▸ **What to do**
Once the pictures have been removed, repeat the remainder of the records exactly.

= = = = =

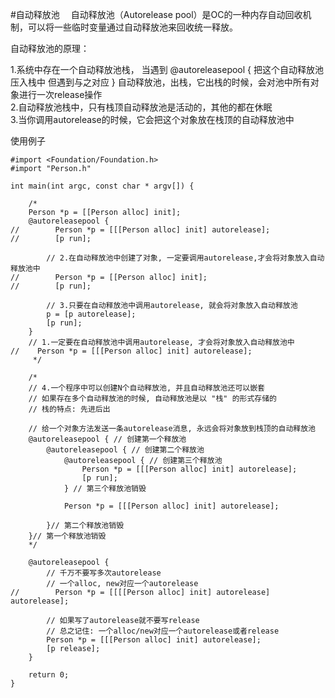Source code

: #自动释放池
　自动释放池（Autorelease pool）是OC的一种内存自动回收机制，可以将一些临时变量通过自动释放池来回收统一释放。
 
自动释放池的原理： 

1.系统中存在一个自动释放池栈， 当遇到 @autoreleasepool { 把这个自动释放池压入栈中
但遇到与之对应 } 自动释放池，出栈，它出栈的时候，会对池中所有对象进行一次release操作  
2.自动释放池栈中，只有栈顶自动释放池是活动的，其他的都在休眠  
3.当你调用autorelease的时候，它会把这个对象放在栈顶的自动释放池中 

使用例子
```
#import <Foundation/Foundation.h>
#import "Person.h"

int main(int argc, const char * argv[]) {

    /*
    Person *p = [[Person alloc] init];
    @autoreleasepool {
//        Person *p = [[[Person alloc] init] autorelease];
//        [p run];
        
        // 2.在自动释放池中创建了对象, 一定要调用autorelease,才会将对象放入自动释放池中
//        Person *p = [[Person alloc] init];
//        [p run];
        
        // 3.只要在自动释放池中调用autorelease, 就会将对象放入自动释放池
        p = [p autorelease];
        [p run];
    }
    // 1.一定要在自动释放池中调用autorelease, 才会将对象放入自动释放池中
//    Person *p = [[[Person alloc] init] autorelease];
     */
    
    /*
    // 4.一个程序中可以创建N个自动释放池, 并且自动释放池还可以嵌套
    // 如果存在多个自动释放池的时候, 自动释放池是以 "栈" 的形式存储的
    // 栈的特点: 先进后出
    
    // 给一个对象方法发送一条autorelease消息, 永远会将对象放到栈顶的自动释放池
    @autoreleasepool { // 创建第一个释放池
        @autoreleasepool { // 创建第二个释放池
            @autoreleasepool { // 创建第三个释放池
                Person *p = [[[Person alloc] init] autorelease];
                [p run];
            } // 第三个释放池销毁
            
            Person *p = [[[Person alloc] init] autorelease];
            
        }// 第二个释放池销毁
    }// 第一个释放池销毁
    */
    
    @autoreleasepool {
        // 千万不要写多次autorelease
        // 一个alloc, new对应一个autorelease
//        Person *p = [[[[Person alloc] init] autorelease] autorelease];
        
        // 如果写了autorelease就不要写release
        // 总之记住: 一个alloc/new对应一个autorelease或者release
        Person *p = [[[Person alloc] init] autorelease];
        [p release];
    }
    
    return 0;
}

```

= = = = =

▸ **Response to the exercise**
Source code

: #自动释放池
　自动释放池（Autorelease pool）是OC的一种内存自动回收机制，可以将一些临时变量通过自动释放池来回收统一释放。
 
自动释放池的原理： 

1.系统中存在一个自动释放池栈， 当遇到 @autoreleasepool { 把这个自动释放池压入栈中
但遇到与之对应 } 自动释放池，出栈，它出栈的时候，会对池中所有对象进行一次release操作  
2.自动释放池栈中，只有栈顶自动释放池是活动的，其他的都在休眠  
3.当你调用autorelease的时候，它会把这个对象放在栈顶的自动释放池中 

使用例子
```
#import <Foundation/Foundation.h>
#import "Person.h"

int main(int argc, const char * argv[]) {

    /*
    Person *p = [[Person alloc] init];
    @autoreleasepool {
//        Person *p = [[[Person alloc] init] autorelease];
//        [p run];
        
        // 2.在自动释放池中创建了对象, 一定要调用autorelease,才会将对象放入自动释放池中
//        Person *p = [[Person alloc] init];
//        [p run];
        
        // 3.只要在自动释放池中调用autorelease, 就会将对象放入自动释放池
        p = [p autorelease];
        [p run];
    }
    // 1.一定要在自动释放池中调用autorelease, 才会将对象放入自动释放池中
//    Person *p = [[[Person alloc] init] autorelease];
     */
    
    /*
    // 4.一个程序中可以创建N个自动释放池, 并且自动释放池还可以嵌套
    // 如果存在多个自动释放池的时候, 自动释放池是以 "栈" 的形式存储的
    // 栈的特点: 先进后出
    
    // 给一个对象方法发送一条autorelease消息, 永远会将对象放到栈顶的自动释放池
    @autoreleasepool { // 创建第一个释放池
        @autoreleasepool { // 创建第二个释放池
            @autoreleasepool { // 创建第三个释放池
                Person *p = [[[Person alloc] init] autorelease];
                [p run];
            } // 第三个释放池销毁
            
            Person *p = [[[Person alloc] init] autorelease];
            
        }// 第二个释放池销毁
    }// 第一个释放池销毁
    */
    
    @autoreleasepool {
        // 千万不要写多次autorelease
        // 一个alloc, new对应一个autorelease
//        Person *p = [[[[Person alloc] init] autorelease] autorelease];
        
        // 如果写了autorelease就不要写release
        // 总之记住: 一个alloc/new对应一个autorelease或者release
        Person *p = [[[Person alloc] init] autorelease];
        [p release];
    }
    
    return 0;
}

```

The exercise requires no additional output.